心踊るホリデーシーズン。この秋冬は、逸話あふれる一生モノの腕時計を、大切な人や自分への贈り物として選びませんか。“時計愛&好!”を持って任ずるENGINE時計委員会9名が、知見・体験や思い入れをふまえて「推し時計の歴史やストーリー」、「時計と自信の物語(ナラティブ)」エモーショナルに紡ぎます!
今回取り上げるのは、F.P.ジュルヌ「クロノメーター・スヴラン」。文字盤の“Invenit et Fecit”は、ラテン語で「発明し、製作した」の意。
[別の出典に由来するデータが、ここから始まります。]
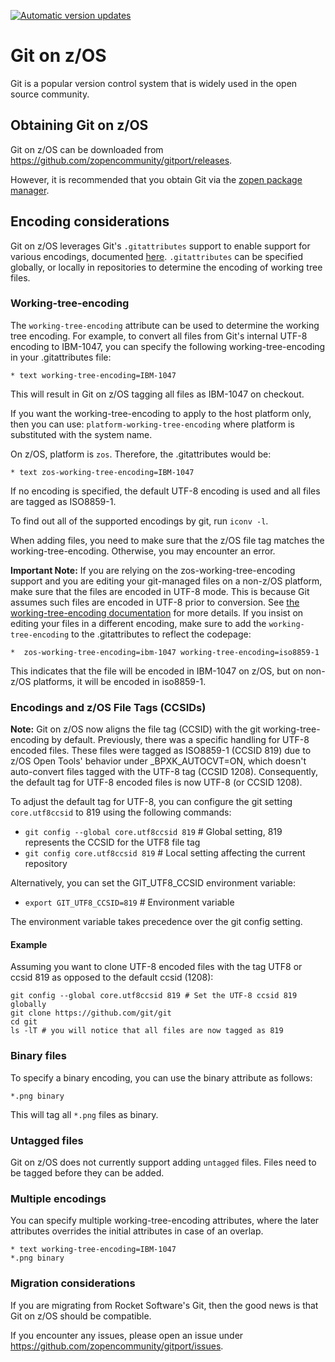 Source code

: [![Automatic version updates](https://github.com/ZOSOpenTools/gitport/actions/workflows/bump.yml/badge.svg)](https://github.com/ZOSOpenTools/gitport/actions/workflows/bump.yml)

# Git on z/OS
Git is a popular version control system that is widely used in the open source community. 

## Obtaining Git on z/OS
Git on z/OS can be downloaded from https://github.com/zopencommunity/gitport/releases.

However, it is recommended that you obtain Git via the [zopen package manager](https://zopen.community/#/Guides/QuickStart).

## Encoding considerations
Git on z/OS leverages Git's `.gitattributes` support to enable support for various encodings, documented [here](https://git-scm.com/docs/gitattributes). 
`.gitattributes` can be specified globally, or locally in repositories to determine the encoding of working tree files.

### Working-tree-encoding
The `working-tree-encoding` attribute can be used to determine the working tree encoding. For example,
to convert all files from Git's internal UTF-8 encoding to IBM-1047, you can specify the following working-tree-encoding in your .gitattributes file:
```
* text working-tree-encoding=IBM-1047
```
This will result in Git on z/OS tagging all files as IBM-1047 on checkout. 

If you want the working-tree-encoding to apply to the host platform only, then you can use:
`platform-working-tree-encoding` where platform is substituted with the system name.

On z/OS, platform is `zos`. Therefore, the .gitattributes would be:
```
* text zos-working-tree-encoding=IBM-1047
```

If no encoding is specified, the default UTF-8 encoding is used and all files are tagged as ISO8859-1. 

To find out all of the supported encodings by git, run `iconv -l`.

When adding files, you need to make sure that the z/OS file tag matches the working-tree-encoding. Otherwise, you may encounter an error.

**Important Note:** If you are relying on the zos-working-tree-encoding support and you are editing your git-managed files on a non-z/OS platform, make sure that the files are encoded in UTF-8 mode. This is because Git assumes such files are encoded in UTF-8 prior to conversion. See [the working-tree-encoding documentation](https://git-scm.com/docs/gitattributes#_working_tree_encoding) for more details.  If you insist on editing your files in a different encoding, make sure to add the `working-tree-encoding` to the .gitattributes to reflect the codepage:

```
*  zos-working-tree-encoding=ibm-1047 working-tree-encoding=iso8859-1
```
This indicates that the file will be encoded in IBM-1047 on z/OS, but on non-z/OS platforms, it will be encoded in iso8859-1. 

### Encodings and z/OS File Tags (CCSIDs)

**Note:** Git on z/OS now aligns the file tag (CCSID) with the git working-tree-encoding by default. Previously, there was a specific handling for UTF-8 encoded files. These files were tagged as ISO8859-1 (CCSID 819) due to z/OS Open Tools' behavior under _BPXK_AUTOCVT=ON, which doesn't auto-convert files tagged with the UTF-8 tag (CCSID 1208).
Consequently, the default tag for UTF-8 encoded files is now UTF-8 (or CCSID 1208).

To adjust the default tag for UTF-8, you can configure the git setting `core.utf8ccsid` to 819 using the following commands:

- `git config --global core.utf8ccsid 819` # Global setting, 819 represents the CCSID for the UTF8 file tag
- `git config core.utf8ccsid 819` # Local setting affecting the current repository

Alternatively, you can set the GIT_UTF8_CCSID environment variable:

- `export GIT_UTF8_CCSID=819` # Environment variable

The environment variable takes precedence over the git config setting.

#### Example
Assuming you want to clone UTF-8 encoded files with the tag UTF8 or ccsid 819 as opposed to the default ccsid (1208):

```
git config --global core.utf8ccsid 819 # Set the UTF-8 ccsid 819 globally
git clone https://github.com/git/git
cd git
ls -lT # you will notice that all files are now tagged as 819
```

### Binary files
To specify a binary encoding, you can use the binary attribute as follows:
```
*.png binary
```
This will tag all `*.png` files as binary.

### Untagged files
Git on z/OS does not currently support adding `untagged` files. Files need to be tagged before
they can be added.

### Multiple encodings
You can specify multiple working-tree-encoding attributes, where the later attributes overrides the initial attributes in case of an overlap.
```
* text working-tree-encoding=IBM-1047
*.png binary
```

### Migration considerations
If you are migrating from Rocket Software's Git, then the good news is that Git on z/OS should be compatible. 

If you encounter any issues, please open an issue under https://github.com/zopencommunity/gitport/issues.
天才創業者が今も第一線で活躍し続ける希有なブランドだ。
流れる時間を楽しむ時計
F.P.ジュルヌの個人的な思い出は、ジュネーブの本社兼工房にある。先輩ジャーナリストの付き添いでお邪魔したので、取材中は手持ち無沙汰。ラウンジスペースで切りたての生ハムと削りたてのチーズ、そしてシャンパンでよろしくやるのが楽しみだった。ジュルヌさんは美食を愛する男であり、好きが高じて市内に開いたレストランは、すぐにミシュランで星をとったという。時計というのは贅沢品だが、単体で楽しむものではない。その時計とどう過ごすかが重要であり、そこには美酒・美食も欠かせないし、心地よい空間も大切だ。ジュルヌさんは、何よりも時間を楽しむセンスに長けている。だから彼の作る時計は美しく、素晴らしいひと時を演出してくれるのだ。
(篠田哲生/時計ジャーナリスト)
色濃いフランス
フランス人時計師フランソワ-ポール・ジュルヌの作る時計は、ストーリーの宝庫だ。トゥールビヨンやコンスタントフォース、レゾナンス、あるいはオフセンターダイアル、薄型ケースなどに、2世紀以上も前のフランス時計、とりわけブレゲからのインスピレーションが見られるのはそのひとつ。また、トレンドには興味を示さず、自身の「発明」に重きを置いて我が道を行く姿勢もそうだ。誕生から20周年を迎えた「クロノメーター・スヴラン」は、シンプルながら、異例のダイアル表示やマリンクロノメーターから着想した独創的なゴールド製ムーブメントなど、実は凝りに凝った会心の作。ジュネーブで作られる最高峰のフランス高級時計という印象だ。
(菅原 茂/時計ジャーナリスト)
F.P.ジュルヌ クロノメーター・スヴラン
F.P.ジュルヌのコレクションで最もシンプルでクラシカルなこのモデルは2005年に誕生。20周年を記念する最新作は、直径40mm、厚さ8.6mmのケースをはじめ、3時位置パワーリザーブ、7時と8時の間のスモールセコンド、快適なフィット感を生む独特のショートラグといった数々のディテールや、往年のマリンクロノメーターを範にした独自設計のゴールド製ムーブメントを継承しつつ、ピンク色の濃厚な6Nゴールドのケースと、アプライドのインデックスを配したブルーダイアルを採用。手巻き。パワーリザーブ約56時間。3気圧防水。価格要問い合わせ。